• Work required
This task calls for copying each line below that contains "column".

• Entries provided
——
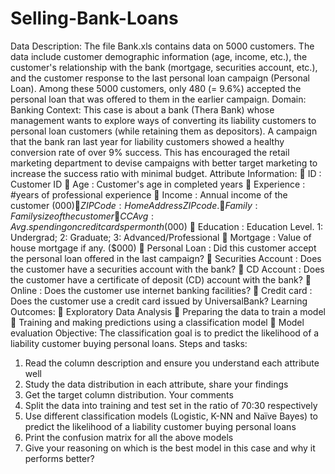 # Selling-Bank-Loans

Data Description:
The file Bank.xls contains data on 5000 customers. The data include customer
demographic information (age, income, etc.), the customer's relationship with the bank
(mortgage, securities account, etc.), and the customer response to the last personal loan
campaign (Personal Loan). Among these 5000 customers, only 480 (= 9.6%) accepted
the personal loan that was offered to them in the earlier campaign.
Domain:
Banking
Context:
This case is about a bank (Thera Bank) whose management wants to explore ways of
converting its liability customers to personal loan customers (while retaining them as
depositors). A campaign that the bank ran last year for liability customers showed a
healthy conversion rate of over 9% success. This has encouraged the retail marketing
department to devise campaigns with better target marketing to increase the success
ratio with minimal budget.
Attribute Information:
 ID : Customer ID
 Age : Customer's age in completed years
 Experience : #years of professional experience
 Income : Annual income of the customer ($000)
 ZIP Code : Home Address ZIP code.
 Family : Family size of the customer
 CCAvg : Avg. spending on credit cards per month ($000)
 Education : Education Level. 1: Undergrad; 2: Graduate;
 3: Advanced/Professional
 Mortgage : Value of house mortgage if any. ($000)
 Personal Loan : Did this customer accept the personal loan offered in the
 last campaign?
 Securities Account : Does the customer have a securities account with the bank?
 CD Account : Does the customer have a certificate of deposit (CD)
 account with the bank?
 Online : Does the customer use internet banking facilities?
 Credit card : Does the customer use a credit card issued by 
 UniversalBank?
Learning Outcomes:
 Exploratory Data Analysis
 Preparing the data to train a model
 Training and making predictions using a classification model
 Model evaluation
Objective:
The classification goal is to predict the likelihood of a liability customer buying personal
loans.
Steps and tasks:
1. Read the column description and ensure you understand each attribute well
2. Study the data distribution in each attribute, share your findings
3. Get the target column distribution. Your comments
4. Split the data into training and test set in the ratio of 70:30 respectively
5. Use different classification models (Logistic, K-NN and Naïve Bayes) to predict
the likelihood of a liability customer buying personal loans
6. Print the confusion matrix for all the above models
7. Give your reasoning on which is the best model in this case and why it performs
better?
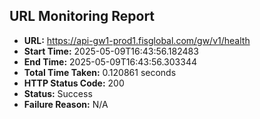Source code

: ## URL Monitoring Report

- **URL:** https://api-gw1-prod1.fisglobal.com/gw/v1/health
- **Start Time:** 2025-05-09T16:43:56.182483
- **End Time:** 2025-05-09T16:43:56.303344
- **Total Time Taken:** 0.120861 seconds
- **HTTP Status Code:** 200
- **Status:** Success
- **Failure Reason:** N/A
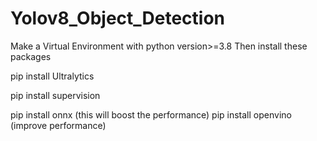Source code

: # Yolov8_Object_Detection

Make a Virtual Environment with python version>=3.8
Then install these packages

pip install Ultralytics

pip install supervision

pip install onnx     (this will boost the performance)
pip install openvino  (improve performance)
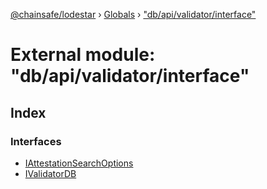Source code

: [@chainsafe/lodestar](../README.md) › [Globals](../globals.md) › ["db/api/validator/interface"](_db_api_validator_interface_.md)

# External module: "db/api/validator/interface"

## Index

### Interfaces

* [IAttestationSearchOptions](../interfaces/_db_api_validator_interface_.iattestationsearchoptions.md)
* [IValidatorDB](../interfaces/_db_api_validator_interface_.ivalidatordb.md)

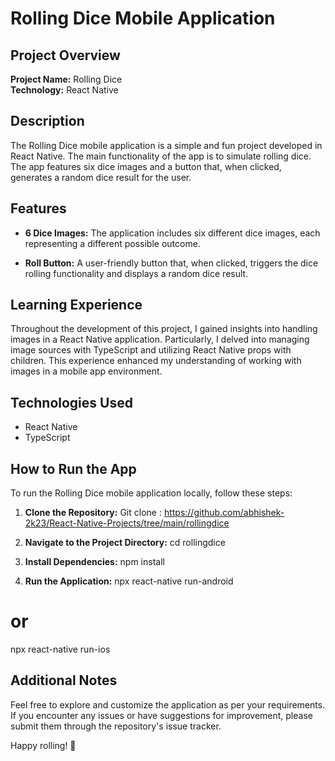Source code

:# Rolling Dice Mobile Application

## Project Overview

**Project Name:** Rolling Dice  
**Technology:** React Native

## Description

The Rolling Dice mobile application is a simple and fun project developed in React Native. The main functionality of the app is to simulate rolling dice. The app features six dice images and a button that, when clicked, generates a random dice result for the user.

## Features

- **6 Dice Images:** The application includes six different dice images, each representing a different possible outcome.
  
- **Roll Button:** A user-friendly button that, when clicked, triggers the dice rolling functionality and displays a random dice result.

## Learning Experience

Throughout the development of this project, I gained insights into handling images in a React Native application. Particularly, I delved into managing image sources with TypeScript and utilizing React Native props with children. This experience enhanced my understanding of working with images in a mobile app environment.

## Technologies Used

- React Native
- TypeScript

## How to Run the App

To run the Rolling Dice mobile application locally, follow these steps:

1. **Clone the Repository:**
Git clone : https://github.com/abhishek-2k23/React-Native-Projects/tree/main/rollingdice

2. **Navigate to the Project Directory:**
cd rollingdice


3. **Install Dependencies:**
npm install


4. **Run the Application:**
npx react-native run-android
# or
npx react-native run-ios



## Additional Notes

Feel free to explore and customize the application as per your requirements. If you encounter any issues or have suggestions for improvement, please submit them through the repository's issue tracker.

Happy rolling! 🎲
——
• Response below
1. Read the column description and ensure you understand each attribute well
3. Get the target column distribution. Your comments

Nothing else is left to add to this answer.